### EXERCISE INPUT
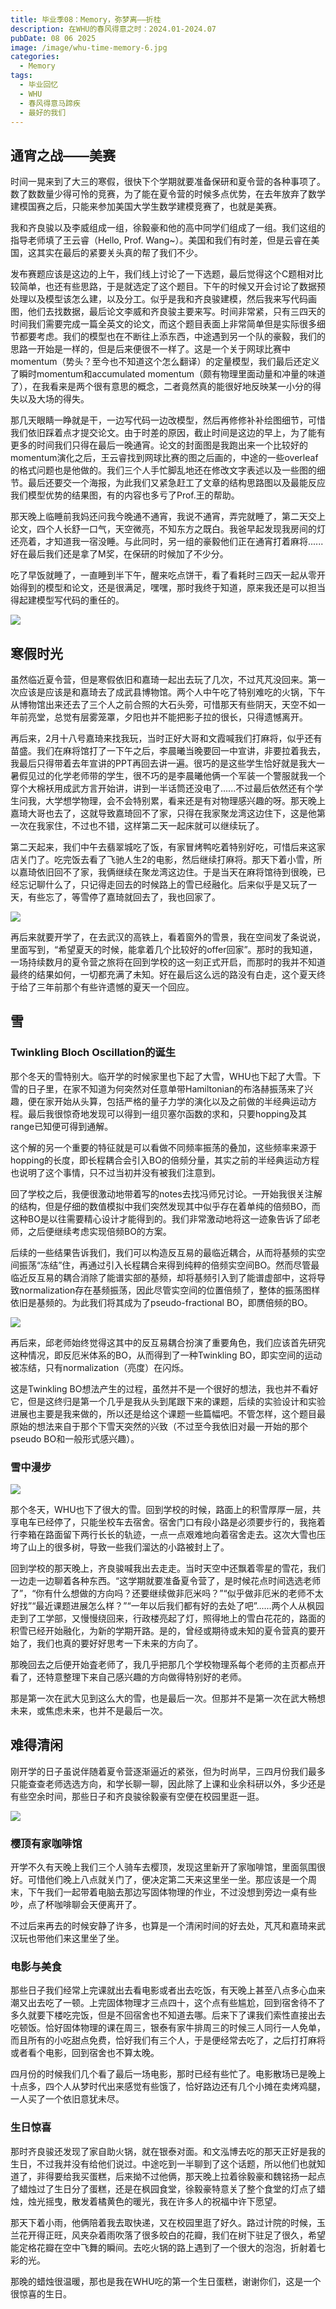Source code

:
 ```yaml
---
title: 毕业季08：Memory，弥梦离——折桂
description: 在WHU的春风得意之时：2024.01-2024.07
pubDate: 08 06 2025
image: /image/whu-time-memory-6.jpg
categories:
  - Memory
tags:
  - 毕业回忆
  - WHU
  - 春风得意马蹄疾
  - 最好的我们
---
```


## 通宵之战——美赛
时间一晃来到了大三的寒假，很快下个学期就要准备保研和夏令营的各种事项了。数了数数量少得可怜的竞赛，为了能在夏令营的时候多点优势，在去年放弃了数学建模国赛之后，只能来参加美国大学生数学建模竞赛了，也就是美赛。

我和齐良骏以及李威组成一组，徐毅豪和他的高中同学们组成了一组。我们这组的指导老师填了王云睿（Hello, Prof. Wang~）。美国和我们有时差，但是云睿在美国，这其实在最后的紧要关头真的帮了我们不少。

发布赛题应该是这边的上午，我们线上讨论了一下选题，最后觉得这个C题相对比较简单，也还有些思路，于是就选定了这个题目。下午的时候又开会讨论了数据预处理以及模型该怎么建，以及分工。似乎是我和齐良骏建模，然后我来写代码画图，他们去找数据，最后论文李威和齐良骏主要来写。时间非常紧，只有三四天的时间我们需要完成一篇全英文的论文，而这个题目表面上非常简单但是实际很多细节都要考虑。我们的模型也在不断往上添东西，中途遇到另一个队的豪毅，我们的思路一开始是一样的，但是后来便很不一样了。这是一个关于网球比赛中momentum（势头？至今也不知道这个怎么翻译）的定量模型，我们最后还定义了瞬时momentum和accumulated momentum（颇有物理里面动量和冲量的味道了），在我看来是两个很有意思的概念，二者竟然真的能很好地反映某一小分的得失以及大场的得失。

那几天眼睛一睁就是干，一边写代码一边改模型，然后再修修补补绘图细节，可惜我们依旧踩着点才提交论文。由于时差的原因，截止时间是这边的早上，为了能有更多的时间我们只得在最后一晚通宵。论文的封面图是我跑出来一个比较好的momentum演化之后，王云睿找到网球比赛的图之后画的，中途的一些overleaf的格式问题也是他做的。我们三个人手忙脚乱地还在修改文字表述以及一些图的细节。最后还要交一个海报，为此我们又紧急赶工了文章的结构思路图以及最能反应我们模型优势的结果图，有的内容也多亏了Prof.王的帮助。

那天晚上临睡前我妈还问我今晚通不通宵，我说不通宵，弄完就睡了，第二天交上论文，四个人长舒一口气，天空微亮，不知东方之既白。我爸早起发现我房间的灯还亮着，才知道我一宿没睡。与此同时，另一组的豪毅他们正在通宵打着麻将......好在最后我们还是拿了M奖，在保研的时候加了不少分。

吃了早饭就睡了，一直睡到半下午，醒来吃点饼干，看了看耗时三四天一起从零开始得到的模型和论文，还是很满足，嘿嘿，那时我终于知道，原来我还是可以担当得起建模型写代码的重任的。

![](/image/whu_time_6_meisai.png)

## 寒假时光
虽然临近夏令营，但是寒假依旧和嘉琦一起出去玩了几次，不过芃芃没回来。第一次应该是应该是和嘉琦去了成武县博物馆。两个人中午吃了特别难吃的火锅，下午从博物馆出来还去了三个人之前合照的大石头旁，可惜那天有些阴天，天空不如一年前亮堂，总觉有层雾笼罩，夕阳也并不能把影子拉的很长，只得遗憾离开。

再后来，2月十八号嘉琦来找我玩，当时正好大哥和文霞喊我们打麻将，似乎还有苗盛。我们在麻将馆打了一下午之后，李晨曦当晚要回一中宣讲，非要拉着我去，我最后只得带着去年宣讲的PPT再回去讲一遍。很巧的是这些学生恰好就是我大一暑假见过的化学老师带的学生，很不巧的是李晨曦他俩一个军装一个警服就我一个穿个大棉袄用成武方言开始讲，讲到一半话筒还没电了......不过最后依然还有个学生问我，大学想学物理，会不会特别累，看来还是有对物理感兴趣的呀。那天晚上嘉琦大哥也去了，这就导致嘉琦回不了家，只得在我家聚龙湾这边住下，这是他第一次在我家住，不过也不错，这样第二天一起床就可以继续玩了。

第二天起来，我们中午去翡翠城吃了饭，有家冒烤鸭吃着特别好吃，可惜后来这家店关门了。吃完饭去看了飞驰人生2的电影，然后继续打麻将。那天下着小雪，所以嘉琦依旧回不了家，我俩继续在聚龙湾这边住。于是当天在麻将馆待到很晚，已经忘记聊什么了，只记得走回去的时候路上的雪已经融化。后来似乎是又玩了一天，有些忘了，等雪停了嘉琦就回去了，我也回家了。

![](/image/whu_time_6_hanjia.png)

再后来就要开学了，在去武汉的高铁上，看着窗外的雪景，我在空间发了条说说，里面写到，“希望夏天的时候，能拿着几个比较好的offer回家”。那时的我知道，一场持续数月的夏令营之旅将在回到学校的这一刻正式开启，而那时的我并不知道最终的结果如何，一切都充满了未知。好在最后这么远的路没有白走，这个夏天终于给了三年前那个有些许遗憾的夏天一个回应。

## 雪

### Twinkling Bloch Oscillation的诞生
那个冬天的雪特别大。临开学的时候家里也下起了大雪，WHU也下起了大雪。下雪的日子里，在家不知道为何突然对任意单带Hamiltonian的布洛赫振荡来了兴趣，便在家开始从头算，包括严格的量子力学的演化以及之前做的半经典运动方程。最后我很惊奇地发现可以得到一组贝塞尔函数的求和，只要hopping及其range已知便可得到通解。

这个解的另一个重要的特征就是可以看做不同频率振荡的叠加，这些频率来源于hopping的长度，即长程耦合会引入BO的倍频分量，其实之前的半经典运动方程也说明了这个事情，只不过当初并没有被我们注意到。

回了学校之后，我便很激动地带着写的notes去找冯师兄讨论。一开始我很关注解的结构，但是仔细的数值模拟中我们突然发现其中似乎存在着单纯的倍频BO，而这种BO是以往需要精心设计才能得到的。我们非常激动地将这一迹象告诉了邱老师，之后便继续考虑实现倍频BO的方案。

后续的一些结果告诉我们，我们可以构造反互易的最临近耦合，从而将基频的实空间振荡“冻结”住，再通过引入长程耦合来得到纯粹的倍频实空间BO。然而尽管最临近反互易的耦合消除了能谱实部的基频，却将基频引入到了能谱虚部中，这将导致normalization存在基频振荡，因此尽管实空间的位置倍频了，整体的振荡图样依旧是基频的。为此我们将其成为了pseudo-fractional BO，即赝倍频的BO。

![](/image/whu_time_6_bo.png)

再后来，邱老师始终觉得这其中的反互易耦合扮演了重要角色，我们应该首先研究这种情况，即反厄米体系的BO，从而得到了一种Twinkling BO，即实空间的运动被冻结，只有normalization（亮度）在闪烁。

这是Twinkling BO想法产生的过程，虽然并不是一个很好的想法，我也并不看好它，但是这终归是第一个几乎是我从头到尾跟下来的课题，后续的实验设计和实验进展也主要是我来做的，所以还是给这个课题一些篇幅吧。不管怎样，这个题目最原始的想法来自于那个下雪天突然的兴致（不过至今我依旧对最一开始的那个pseudo BO和一般形式感兴趣）。

### 雪中漫步

![](/image/whu_time_6_xuezhongmanbu.png)

那个冬天，WHU也下了很大的雪。回到学校的时候，路面上的积雪厚厚一层，共享电车已经停了，只能坐校车去宿舍。宿舍门口有段小路是必须要步行的，我拖着行李箱在路面留下两行长长的轨迹，一点一点艰难地向着宿舍走去。这次大雪也压垮了山上的很多树，导致一些我们溜达的小路被封上了。

回到学校的那天晚上，齐良骏喊我出去走走。当时天空中还飘着零星的雪花，我们一边走一边聊着各种东西。“这学期就要准备夏令营了，是时候花点时间选选老师了”，“你有什么想做的方向吗？还要继续做非厄米吗？”“似乎做非厄米的老师不太好找”“最近课题进展怎么样？”“一年以后我们都有好的去处了吧”......两个人从枫园走到了工学部，又慢慢绕回来，行政楼亮起了灯，照得地上的雪白花花的，路面的积雪已经开始融化，为新的学期开路。是的，曾经或期待或未知的夏令营真的要开始了，我们也真的要好好思考一下未来的方向了。

那晚回去之后便开始査老师了，我几乎把那几个学校物理系每个老师的主页都点开看了，还特意整理下来自己感兴趣的方向做得特别好的老师。

那是第一次在武大见到这么大的雪，也是最后一次。但那并不是第一次在武大畅想未来，或焦虑未来，也并不是最后一次。

## 难得清闲

刚开学的日子虽说伴随着夏令营逐渐逼近的紧张，但为时尚早，三四月份我们最多只能查查老师选选方向，和学长聊一聊，因此除了上课和业余科研以外，多少还是有些空余时间，那些日子和齐良骏徐毅豪有空便在校园里逛一逛。

![](/image/whu_time_6_qingxianshiguang.png)

### 樱顶有家咖啡馆
开学不久有天晚上我们三个人骑车去樱顶，发现这里新开了家咖啡馆，里面氛围很好。可惜他们晚上八点就关门了，便决定第二天来这里坐一坐。那应该是一个周末，下午我们一起带着电脑去那边写固体物理的作业，不过没想到旁边一桌有些吵，点了杯咖啡聊会天便离开了。

不过后来再去的时候安静了许多，也算是一个清闲时间的好去处，芃芃和嘉琦来武汉玩也带他们来这里坐了坐。

### 电影与美食
那些日子我们经常上完课就出去看电影或者出去吃饭，有天晚上甚至八点多心血来潮又出去吃了一顿。上完固体物理才三点四十，这个点有些尴尬，回到宿舍待不了多久就要下楼吃完饭，但是不回宿舍也不知道去哪。后来下了课我们索性直接出去吃顿饭。恰好固体物理的课在周三，银泰有家牛排周三的时候三人同行一人免单，而且所有的小吃甜点免费，恰好我们有三个人，于是便经常去吃了，之后打打麻将或者看个电影，回到宿舍也不算太晚。

四月份的时候我们几个看了最后一场电影，那时已经有些忙了。电影散场已是晚上十点多，四个人从梦时代出来感觉有些饿了，恰好路边还有几个小摊在卖烤鸡腿，一人买了一个依旧意犹未尽。

### 生日惊喜
那时齐良骏还发现了家自助火锅，就在银泰对面。和文泓博去吃的那天正好是我的生日，不过我并没有给他们说过。中途吃到一半聊到了这个话题，所以他们也就知道了，非得要给我买蛋糕，后来拗不过他俩，那天晚上拉着徐毅豪和魏铭扬一起点了蜡烛过了生日分了蛋糕，还是在枫园食堂，徐毅豪特意关了整个食堂的灯点了蜡烛，烛光摇曳，散发着橘黄色的暖光，我在许多人的祝福中许下愿望。

那天下着小雨，他俩陪着我去取快递，又在校园里逛了好久。路过计院的时候，玉兰花开得正旺，风夹杂着雨吹落了很多皎白的花瓣，我们在树下驻足了很久，希望能定格花瓣在空中飞舞的瞬间。去吃火锅的路上遇到了一个很大的泡泡，折射着七彩的光。

那晚的蜡烛很温暖，那也是我在WHU吃的第一个生日蛋糕，谢谢你们，这是一个很惊喜的生日。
######
# [WHAT THE TASK REQUIRES]
Could you return exactly the stretch of the data above that starts at the line with "那天晚上临睡前我妈还问我今晚" and ends at the line with "那个冬天，WHU也下了很大的", both lines included?

# [WRITTEN RESPONSE]
那天晚上临睡前我妈还问我今晚通不通宵，我说不通宵，弄完就睡了，第二天交上论文，四个人长舒一口气，天空微亮，不知东方之既白。我爸早起发现我房间的灯还亮着，才知道我一宿没睡。与此同时，另一组的豪毅他们正在通宵打着麻将......好在最后我们还是拿了M奖，在保研的时候加了不少分。

吃了早饭就睡了，一直睡到半下午，醒来吃点饼干，看了看耗时三四天一起从零开始得到的模型和论文，还是很满足，嘿嘿，那时我终于知道，原来我还是可以担当得起建模型写代码的重任的。

![](/image/whu_time_6_meisai.png)

## 寒假时光
虽然临近夏令营，但是寒假依旧和嘉琦一起出去玩了几次，不过芃芃没回来。第一次应该是应该是和嘉琦去了成武县博物馆。两个人中午吃了特别难吃的火锅，下午从博物馆出来还去了三个人之前合照的大石头旁，可惜那天有些阴天，天空不如一年前亮堂，总觉有层雾笼罩，夕阳也并不能把影子拉的很长，只得遗憾离开。

再后来，2月十八号嘉琦来找我玩，当时正好大哥和文霞喊我们打麻将，似乎还有苗盛。我们在麻将馆打了一下午之后，李晨曦当晚要回一中宣讲，非要拉着我去，我最后只得带着去年宣讲的PPT再回去讲一遍。很巧的是这些学生恰好就是我大一暑假见过的化学老师带的学生，很不巧的是李晨曦他俩一个军装一个警服就我一个穿个大棉袄用成武方言开始讲，讲到一半话筒还没电了......不过最后依然还有个学生问我，大学想学物理，会不会特别累，看来还是有对物理感兴趣的呀。那天晚上嘉琦大哥也去了，这就导致嘉琦回不了家，只得在我家聚龙湾这边住下，这是他第一次在我家住，不过也不错，这样第二天一起床就可以继续玩了。

第二天起来，我们中午去翡翠城吃了饭，有家冒烤鸭吃着特别好吃，可惜后来这家店关门了。吃完饭去看了飞驰人生2的电影，然后继续打麻将。那天下着小雪，所以嘉琦依旧回不了家，我俩继续在聚龙湾这边住。于是当天在麻将馆待到很晚，已经忘记聊什么了，只记得走回去的时候路上的雪已经融化。后来似乎是又玩了一天，有些忘了，等雪停了嘉琦就回去了，我也回家了。

![](/image/whu_time_6_hanjia.png)

再后来就要开学了，在去武汉的高铁上，看着窗外的雪景，我在空间发了条说说，里面写到，“希望夏天的时候，能拿着几个比较好的offer回家”。那时的我知道，一场持续数月的夏令营之旅将在回到学校的这一刻正式开启，而那时的我并不知道最终的结果如何，一切都充满了未知。好在最后这么远的路没有白走，这个夏天终于给了三年前那个有些许遗憾的夏天一个回应。

## 雪

### Twinkling Bloch Oscillation的诞生
那个冬天的雪特别大。临开学的时候家里也下起了大雪，WHU也下起了大雪。下雪的日子里，在家不知道为何突然对任意单带Hamiltonian的布洛赫振荡来了兴趣，便在家开始从头算，包括严格的量子力学的演化以及之前做的半经典运动方程。最后我很惊奇地发现可以得到一组贝塞尔函数的求和，只要hopping及其range已知便可得到通解。

这个解的另一个重要的特征就是可以看做不同频率振荡的叠加，这些频率来源于hopping的长度，即长程耦合会引入BO的倍频分量，其实之前的半经典运动方程也说明了这个事情，只不过当初并没有被我们注意到。

回了学校之后，我便很激动地带着写的notes去找冯师兄讨论。一开始我很关注解的结构，但是仔细的数值模拟中我们突然发现其中似乎存在着单纯的倍频BO，而这种BO是以往需要精心设计才能得到的。我们非常激动地将这一迹象告诉了邱老师，之后便继续考虑实现倍频BO的方案。

后续的一些结果告诉我们，我们可以构造反互易的最临近耦合，从而将基频的实空间振荡“冻结”住，再通过引入长程耦合来得到纯粹的倍频实空间BO。然而尽管最临近反互易的耦合消除了能谱实部的基频，却将基频引入到了能谱虚部中，这将导致normalization存在基频振荡，因此尽管实空间的位置倍频了，整体的振荡图样依旧是基频的。为此我们将其成为了pseudo-fractional BO，即赝倍频的BO。

![](/image/whu_time_6_bo.png)

再后来，邱老师始终觉得这其中的反互易耦合扮演了重要角色，我们应该首先研究这种情况，即反厄米体系的BO，从而得到了一种Twinkling BO，即实空间的运动被冻结，只有normalization（亮度）在闪烁。

这是Twinkling BO想法产生的过程，虽然并不是一个很好的想法，我也并不看好它，但是这终归是第一个几乎是我从头到尾跟下来的课题，后续的实验设计和实验进展也主要是我来做的，所以还是给这个课题一些篇幅吧。不管怎样，这个题目最原始的想法来自于那个下雪天突然的兴致（不过至今我依旧对最一开始的那个pseudo BO和一般形式感兴趣）。

### 雪中漫步

![](/image/whu_time_6_xuezhongmanbu.png)

那个冬天，WHU也下了很大的雪。回到学校的时候，路面上的积雪厚厚一层，共享电车已经停了，只能坐校车去宿舍。宿舍门口有段小路是必须要步行的，我拖着行李箱在路面留下两行长长的轨迹，一点一点艰难地向着宿舍走去。这次大雪也压垮了山上的很多树，导致一些我们溜达的小路被封上了。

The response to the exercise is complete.